Is it a human talking behind the camera or an AI clone? A surprising innovation from a unicorn startup powered by Nvidia makes it almost impossible to tell the difference.
AI startup Synthesia, which hit unicorn status at a billion-dollar valuation last year, released new technology Thursday called Expressive Avatars; The world's first digital AI clones capable of producing human facial expressions and the correct tone of voice from written prompts.
The technology starts with an AI avatar that can be customized to reflect real faces.
Photo: Synthesia
AI makes a digital copy of a person based on footage recorded through their webcam or on a certified studio.
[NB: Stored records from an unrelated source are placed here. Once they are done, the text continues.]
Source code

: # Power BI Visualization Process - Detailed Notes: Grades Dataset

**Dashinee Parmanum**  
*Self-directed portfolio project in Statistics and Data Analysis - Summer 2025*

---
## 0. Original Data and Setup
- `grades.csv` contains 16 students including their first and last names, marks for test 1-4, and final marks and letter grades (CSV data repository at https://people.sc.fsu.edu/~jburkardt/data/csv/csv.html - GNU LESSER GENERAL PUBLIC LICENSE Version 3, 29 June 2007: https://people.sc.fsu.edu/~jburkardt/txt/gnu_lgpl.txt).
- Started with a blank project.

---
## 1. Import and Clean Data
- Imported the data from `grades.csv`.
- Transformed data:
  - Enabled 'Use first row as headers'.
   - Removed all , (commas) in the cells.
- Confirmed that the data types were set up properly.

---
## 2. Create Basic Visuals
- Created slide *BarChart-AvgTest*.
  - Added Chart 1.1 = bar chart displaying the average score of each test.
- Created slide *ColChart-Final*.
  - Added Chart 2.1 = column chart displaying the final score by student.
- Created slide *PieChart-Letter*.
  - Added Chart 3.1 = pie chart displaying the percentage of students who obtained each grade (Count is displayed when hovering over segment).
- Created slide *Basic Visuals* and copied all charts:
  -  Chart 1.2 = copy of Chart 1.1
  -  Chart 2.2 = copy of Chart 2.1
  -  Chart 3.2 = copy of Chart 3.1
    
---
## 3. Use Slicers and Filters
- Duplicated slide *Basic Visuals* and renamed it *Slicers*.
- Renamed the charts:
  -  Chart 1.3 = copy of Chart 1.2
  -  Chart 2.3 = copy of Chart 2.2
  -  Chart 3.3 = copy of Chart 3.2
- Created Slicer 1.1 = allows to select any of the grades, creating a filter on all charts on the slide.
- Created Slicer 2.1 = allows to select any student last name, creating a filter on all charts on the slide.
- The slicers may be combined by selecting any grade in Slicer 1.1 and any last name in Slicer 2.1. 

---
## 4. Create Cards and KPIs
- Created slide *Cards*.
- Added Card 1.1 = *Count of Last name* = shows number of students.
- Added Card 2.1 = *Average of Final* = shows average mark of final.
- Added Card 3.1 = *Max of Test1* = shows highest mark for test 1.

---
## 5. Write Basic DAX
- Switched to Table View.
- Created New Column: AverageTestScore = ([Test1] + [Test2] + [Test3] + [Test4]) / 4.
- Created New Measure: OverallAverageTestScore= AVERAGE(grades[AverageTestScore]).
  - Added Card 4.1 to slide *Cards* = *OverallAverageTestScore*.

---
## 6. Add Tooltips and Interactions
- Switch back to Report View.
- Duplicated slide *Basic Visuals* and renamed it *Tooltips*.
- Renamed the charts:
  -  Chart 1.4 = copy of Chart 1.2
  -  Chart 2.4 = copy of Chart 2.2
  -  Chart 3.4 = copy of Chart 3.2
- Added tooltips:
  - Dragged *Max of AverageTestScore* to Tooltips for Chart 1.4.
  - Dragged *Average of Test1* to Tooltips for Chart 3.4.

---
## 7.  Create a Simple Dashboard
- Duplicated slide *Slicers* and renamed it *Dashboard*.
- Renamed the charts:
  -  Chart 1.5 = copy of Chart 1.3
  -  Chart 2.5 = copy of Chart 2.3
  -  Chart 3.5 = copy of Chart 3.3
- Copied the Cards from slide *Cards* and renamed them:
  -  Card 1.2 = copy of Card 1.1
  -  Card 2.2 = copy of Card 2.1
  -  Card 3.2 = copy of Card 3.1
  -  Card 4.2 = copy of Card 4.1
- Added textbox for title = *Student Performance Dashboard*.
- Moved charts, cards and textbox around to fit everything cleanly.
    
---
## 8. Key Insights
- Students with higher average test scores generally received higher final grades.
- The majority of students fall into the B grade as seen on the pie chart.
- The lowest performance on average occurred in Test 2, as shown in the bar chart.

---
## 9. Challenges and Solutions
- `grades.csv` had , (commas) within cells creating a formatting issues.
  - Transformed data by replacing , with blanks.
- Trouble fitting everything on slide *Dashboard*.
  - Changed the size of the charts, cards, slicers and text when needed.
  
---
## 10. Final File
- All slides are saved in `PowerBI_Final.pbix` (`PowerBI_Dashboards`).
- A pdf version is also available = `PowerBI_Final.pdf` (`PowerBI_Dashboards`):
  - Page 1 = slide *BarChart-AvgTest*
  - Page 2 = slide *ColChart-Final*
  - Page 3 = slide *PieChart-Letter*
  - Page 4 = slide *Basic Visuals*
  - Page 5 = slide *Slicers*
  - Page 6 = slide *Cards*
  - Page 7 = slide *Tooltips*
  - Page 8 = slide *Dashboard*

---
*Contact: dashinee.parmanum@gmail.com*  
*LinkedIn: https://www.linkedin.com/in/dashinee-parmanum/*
It can also clone the person's voice to tap into their digital likeness.
Those wary of creating an AI avatar that takes on their face and voice can instead choose one of more than 160 AI preloaded avatars that Synthesia has in its database.
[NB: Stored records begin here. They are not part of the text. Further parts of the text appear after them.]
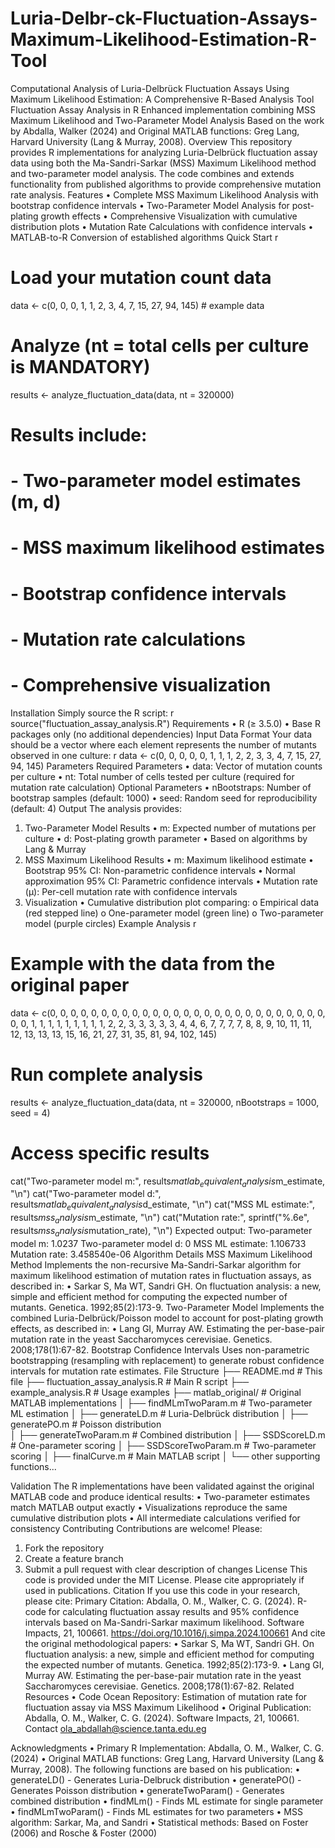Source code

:# Luria-Delbr-ck-Fluctuation-Assays-Maximum-Likelihood-Estimation-R-Tool
Computational Analysis of Luria-Delbrück Fluctuation Assays Using Maximum Likelihood Estimation: A Comprehensive R-Based Analysis Tool
Fluctuation Assay Analysis in R
Enhanced implementation combining MSS Maximum Likelihood and Two-Parameter Model Analysis
Based on the work by Abdalla, Walker (2024) and Original MATLAB functions: Greg Lang, Harvard University (Lang & Murray, 2008). 
Overview
This repository provides R implementations for analyzing Luria-Delbrück fluctuation assay data using both the Ma-Sandri-Sarkar (MSS) Maximum Likelihood method and two-parameter model analysis. The code combines and extends functionality from published algorithms to provide comprehensive mutation rate analysis.
Features
•	Complete MSS Maximum Likelihood Analysis with bootstrap confidence intervals
•	Two-Parameter Model Analysis for post-plating growth effects
•	Comprehensive Visualization with cumulative distribution plots
•	Mutation Rate Calculations with confidence intervals
•	MATLAB-to-R Conversion of established algorithms
Quick Start
r
# Load your mutation count data
data <- c(0, 0, 0, 1, 1, 2, 3, 4, 7, 15, 27, 94, 145)  # example data

# Analyze (nt = total cells per culture is MANDATORY)
results <- analyze_fluctuation_data(data, nt = 320000)

# Results include:
# - Two-parameter model estimates (m, d)
# - MSS maximum likelihood estimates
# - Bootstrap confidence intervals  
# - Mutation rate calculations
# - Comprehensive visualization
Installation
Simply source the R script:
r
source("fluctuation_assay_analysis.R")
Requirements
•	R (≥ 3.5.0)
•	Base R packages only (no additional dependencies)
Input Data Format
Your data should be a vector where each element represents the number of mutants observed in one culture:
r
data <- c(0, 0, 0, 0, 0, 1, 1, 1, 2, 2, 3, 3, 4, 7, 15, 27, 94, 145)
Parameters
Required Parameters
•	data: Vector of mutation counts per culture
•	nt: Total number of cells tested per culture (required for mutation rate calculation)
Optional Parameters
•	nBootstraps: Number of bootstrap samples (default: 1000)
•	seed: Random seed for reproducibility (default: 4)
Output
The analysis provides:
1. Two-Parameter Model Results
•	m: Expected number of mutations per culture
•	d: Post-plating growth parameter
•	Based on algorithms by Lang & Murray
2. MSS Maximum Likelihood Results
•	m: Maximum likelihood estimate
•	Bootstrap 95% CI: Non-parametric confidence intervals
•	Normal approximation 95% CI: Parametric confidence intervals
•	Mutation rate (μ): Per-cell mutation rate with confidence intervals
3. Visualization
•	Cumulative distribution plot comparing: 
o	Empirical data (red stepped line)
o	One-parameter model (green line)
o	Two-parameter model (purple circles)
Example Analysis
r
# Example with the data from the original paper
data <- c(0, 0, 0, 0, 0, 0, 0, 0, 0, 0, 0, 0, 0, 0, 0, 0, 0, 0, 0, 0, 0, 0, 0, 0, 0, 0, 0, 0, 0,
          1, 1, 1, 1, 1, 1, 1, 1, 1, 2, 2, 3, 3, 3, 3, 3, 4, 4, 6, 7, 7, 7, 7, 8, 8, 9, 10, 11, 11, 12, 13, 13,
          13, 15, 16, 21, 27, 31, 35, 81, 94, 102, 145)

# Run complete analysis
results <- analyze_fluctuation_data(data, nt = 320000, nBootstraps = 1000, seed = 4)

# Access specific results
cat("Two-parameter model m:", results$matlab_equivalent_analysis$m_estimate, "\n")
cat("Two-parameter model d:", results$matlab_equivalent_analysis$d_estimate, "\n")
cat("MSS ML estimate:", results$mss_analysis$m_estimate, "\n")
cat("Mutation rate:", sprintf("%.6e", results$mss_analysis$mutation_rate), "\n")
Expected output:
Two-parameter model m: 1.0237
Two-parameter model d: 0
MSS ML estimate: 1.106733  
Mutation rate: 3.458540e-06
Algorithm Details
MSS Maximum Likelihood Method
Implements the non-recursive Ma-Sandri-Sarkar algorithm for maximum likelihood estimation of mutation rates in fluctuation assays, as described in:
•	Sarkar S, Ma WT, Sandri GH. On fluctuation analysis: a new, simple and efficient method for computing the expected number of mutants. Genetica. 1992;85(2):173-9.
Two-Parameter Model
Implements the combined Luria-Delbrück/Poisson model to account for post-plating growth effects, as described in:
•	Lang GI, Murray AW. Estimating the per-base-pair mutation rate in the yeast Saccharomyces cerevisiae. Genetics. 2008;178(1):67-82.
Bootstrap Confidence Intervals
Uses non-parametric bootstrapping (resampling with replacement) to generate robust confidence intervals for mutation rate estimates.
File Structure
├── README.md                           # This file
├── fluctuation_assay_analysis.R        # Main R script
├── example_analysis.R                  # Usage examples
├── matlab_original/                    # Original MATLAB implementations
│   ├── findMLmTwoParam.m              # Two-parameter ML estimation
│   ├── generateLD.m                   # Luria-Delbrück distribution
│   ├── generatePO.m                   # Poisson distribution  
│   ├── generateTwoParam.m             # Combined distribution
│   ├── SSDScoreLD.m                   # One-parameter scoring
│   ├── SSDScoreTwoParam.m             # Two-parameter scoring
│   ├── finalCurve.m                   # Main MATLAB script
│   └── other supporting functions...

    
Validation
The R implementations have been validated against the original MATLAB code and produce identical results:
•	Two-parameter estimates match MATLAB output exactly
•	Visualizations reproduce the same cumulative distribution plots
•	All intermediate calculations verified for consistency
Contributing
Contributions are welcome! Please:
1.	Fork the repository
2.	Create a feature branch
3.	Submit a pull request with clear description of changes
License
This code is provided under the MIT License. Please cite appropriately if used in publications.
Citation
If you use this code in your research, please cite:
Primary Citation:
Abdalla, O. M., Walker, C. G. (2024). R-code for calculating fluctuation assay results and 95% confidence intervals based on Ma-Sandri-Sarkar maximum likelihood. Software Impacts, 21, 100661. https://doi.org/10.1016/j.simpa.2024.100661
And cite the original methodological papers:
•	Sarkar S, Ma WT, Sandri GH. On fluctuation analysis: a new, simple and efficient method for computing the expected number of mutants. Genetica. 1992;85(2):173-9.
•	Lang GI, Murray AW. Estimating the per-base-pair mutation rate in the yeast Saccharomyces cerevisiae. Genetics. 2008;178(1):67-82.
Related Resources
•	Code Ocean Repository: Estimation of mutation rate for fluctuation assay via MSS Maximum Likelihood
•	Original Publication: Abdalla, O. M., Walker, C. G. (2024). Software Impacts, 21, 100661.
Contact 
ola_abdallah@science.tanta.edu.eg


Acknowledgments
• Primary R Implementation: Abdalla, O. M., Walker, C. G. (2024)
• Original MATLAB functions: Greg Lang, Harvard University (Lang & Murray, 2008). 
The following functions are based on his publication:
• generateLD() - Generates Luria-Delbruck distribution
• generatePO() - Generates Poisson distribution
• generateTwoParam() - Generates combined distribution
• findMLm() - Finds ML estimate for single parameter
• findMLmTwoParam() - Finds ML estimates for two parameters
•	MSS algorithm: Sarkar, Ma, and Sandri
•	Statistical methods: Based on Foster (2006) and Rosche & Foster (2000)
Connected: 'This is a serious problem': Mr Beast slams AI Deepfakes
Once a user creates or selects an AI avatar, they only need to do one more thing: type what their digital self wants to say.
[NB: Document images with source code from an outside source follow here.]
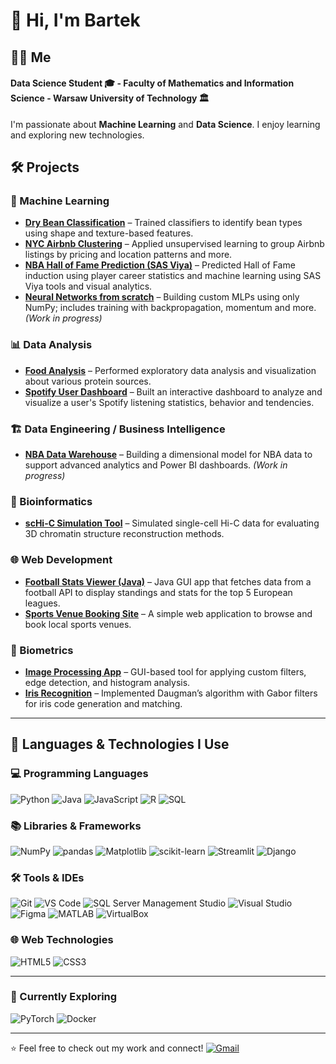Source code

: # 👋 Hi, I'm Bartek

## 👨‍💻 Me
#### Data Science Student 🎓 - Faculty of Mathematics and Information Science - Warsaw University of Technology 🏛
I'm passionate about **Machine Learning** and **Data Science**.
I enjoy learning and exploring new technologies.  

## 🛠️ Projects

### 🤖 Machine Learning
- **[Dry Bean Classification](https://github.com/wojcikbart/ML-Project-1)** – Trained classifiers to identify bean types using shape and texture-based features.
- **[NYC Airbnb Clustering](https://github.com/Pacholki/ML-2projekcik)** – Applied unsupervised learning to group Airbnb listings by pricing and location patterns and more.
- **[NBA Hall of Fame Prediction (SAS Viya)](https://github.com/wojcikbart/NBA-HallOfFame)** – Predicted Hall of Fame induction using player career statistics and machine learning using SAS Viya tools and visual analytics.
- **[Neural Networks from scratch](https://github.com/wojcikbart/NeuralNetworks)** – Building custom MLPs using only NumPy; includes training with backpropagation, momentum and more. *(Work in progress)*

### 📊 Data Analysis
- **[Food Analysis](https://github.com/Pacholki/meet_your_meat/blob/main/zywicki_wojcik_tlaczala.pdf)** – Performed exploratory data analysis and visualization about various protein sources.
- **[Spotify User Dashboard](https://github.com/wojcikbart/TWD-Projekt-JA)** – Built an interactive dashboard to analyze and visualize a user's Spotify listening statistics, behavior and tendencies.

### 🏗️ Data Engineering / Business Intelligence
- **[NBA Data Warehouse](#)** – Building a dimensional model for NBA data to support advanced analytics and Power BI dashboards. *(Work in progress)*

### 🧬 Bioinformatics
- **[scHi-C Simulation Tool](https://github.com/wojcikbart/scHi-C-Simulations)** – Simulated single-cell Hi-C data for evaluating 3D chromatin structure reconstruction methods.

### 🌐 Web Development
- **[Football Stats Viewer (Java)](https://github.com/wojcikbart/JavaProject)** – Java GUI app that fetches data from a football API to display standings and stats for the top 5 European leagues.
- **[Sports Venue Booking Site](https://github.com/wojcikbart/Sports-Venue-Rental)** – A simple web application to browse and book local sports venues.

### 🧿 Biometrics
- **[Image Processing App](https://github.com/wojcikbart/Image-processing-app)** – GUI-based tool for applying custom filters, edge detection, and histogram analysis.
- **[Iris Recognition](https://github.com/wojcikbart/Iris-recognition)** – Implemented Daugman’s algorithm with Gabor filters for iris code generation and matching.

---

## 🧠 Languages & Technologies I Use

### 💻 Programming Languages
![Python](https://img.shields.io/badge/Python-3776AB?style=flat&logo=python&logoColor=white)
![Java](https://img.shields.io/badge/Java-007396?style=flat&logo=java&logoColor=white)
![JavaScript](https://img.shields.io/badge/JavaScript-F7DF1E?style=flat&logo=javascript&logoColor=black)
![R](https://img.shields.io/badge/R-276DC3?style=flat&logo=r&logoColor=white)
![SQL](https://img.shields.io/badge/SQL-4479A1?style=flat&logo=postgresql&logoColor=white)

### 📚 Libraries & Frameworks
![NumPy](https://img.shields.io/badge/NumPy-013243?style=flat&logo=numpy&logoColor=white)
![pandas](https://img.shields.io/badge/Pandas-150458?style=flat&logo=pandas&logoColor=white)
![Matplotlib](https://img.shields.io/badge/Matplotlib-11557C?style=flat&logo=matplotlib&logoColor=white)
![scikit-learn](https://img.shields.io/badge/scikit--learn-F7931E?style=flat&logo=scikitlearn&logoColor=white)
![Streamlit](https://img.shields.io/badge/Streamlit-FF4B4B?style=flat&logo=streamlit&logoColor=white)
![Django](https://img.shields.io/badge/Django-092E20?style=flat&logo=django&logoColor=white)

### 🛠️ Tools & IDEs
![Git](https://img.shields.io/badge/Git-F05032?style=flat&logo=git&logoColor=white)
![VS Code](https://img.shields.io/badge/VS%20Code-007ACC?style=flat&logo=visual-studio-code&logoColor=white)
![SQL Server Management Studio](https://img.shields.io/badge/SSMS-CC2927?style=flat&logo=microsoftsqlserver&logoColor=white)
![Visual Studio](https://img.shields.io/badge/Visual%20Studio-5C2D91?style=flat&logo=visual-studio&logoColor=white)
![Figma](https://img.shields.io/badge/Figma-F24E1E?style=flat&logo=figma&logoColor=white)
![MATLAB](https://img.shields.io/badge/MATLAB-0076A8?style=flat&logo=mathworks&logoColor=white)
![VirtualBox](https://img.shields.io/badge/VirtualBox-183A61?style=flat&logo=virtualbox&logoColor=white)

### 🌐 Web Technologies
![HTML5](https://img.shields.io/badge/HTML5-E34F26?style=flat&logo=html5&logoColor=white)
![CSS3](https://img.shields.io/badge/CSS3-1572B6?style=flat&logo=css3&logoColor=white)

---

### 🚧 Currently Exploring
![PyTorch](https://img.shields.io/badge/PyTorch-EE4C2C?style=flat&logo=pytorch&logoColor=white)
![Docker](https://img.shields.io/badge/Docker-2496ED?style=flat&logo=docker&logoColor=white)


---

⭐ Feel free to check out my work and connect!
[![Gmail](https://img.shields.io/badge/Gmail-D14836?style=flat&logo=gmail&logoColor=white)](mailto:bartek03w@gmail.com)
In a demonstration seen by CNBC, one user wrote “I'm happy. I'm sad. I'm frustrated.” and the AI-generated digital clone read the text. The avatar conveyed facial expressions and tone associated with happiness when saying the text “I'm happy” and changed its inflection appropriately when saying “I'm frustrated.” The tone matched the words.
With an AI clone and a written request, a free user can generate 36 minutes of personalized videos in more than 120 languages every year. Paid plans go as low as $67 per month for up to 360 minutes of video per year or unlimited minutes of video for businesses that choose an enterprise plan.
Synthesia is a startup that big companies are using behind the scenes. Zoom, Xerox, Microsoft and Reuters are all using Synthesia software. Synthesia CEO Victor Riparbelli said about it MIT Technology Review that 56% of the Fortune 100 were using the technology.
Synthesia markets the technology as a way to create expressive digital avatars for training and corporate presentations. For example, Zoom designers created Synthesia sales training videos in 90% less time than it took human beings to create the videos.
Connected: JPMorgan says AI cash flow software reduces human labor by almost 90%
“Zoom subject matter experts no longer need to log themselves in, freeing up 15-20 hours each month to work on their current job,” Synthesia website read.
However, the ability to create creepy “deepfakes,” or AI that clones and manipulates the voice, likeness, or other aspects of a human being without their permission, could lead to misuse.
Last month, Tennessee became the first US state to pass legislation protecting music industry professionals from deep counterfeits.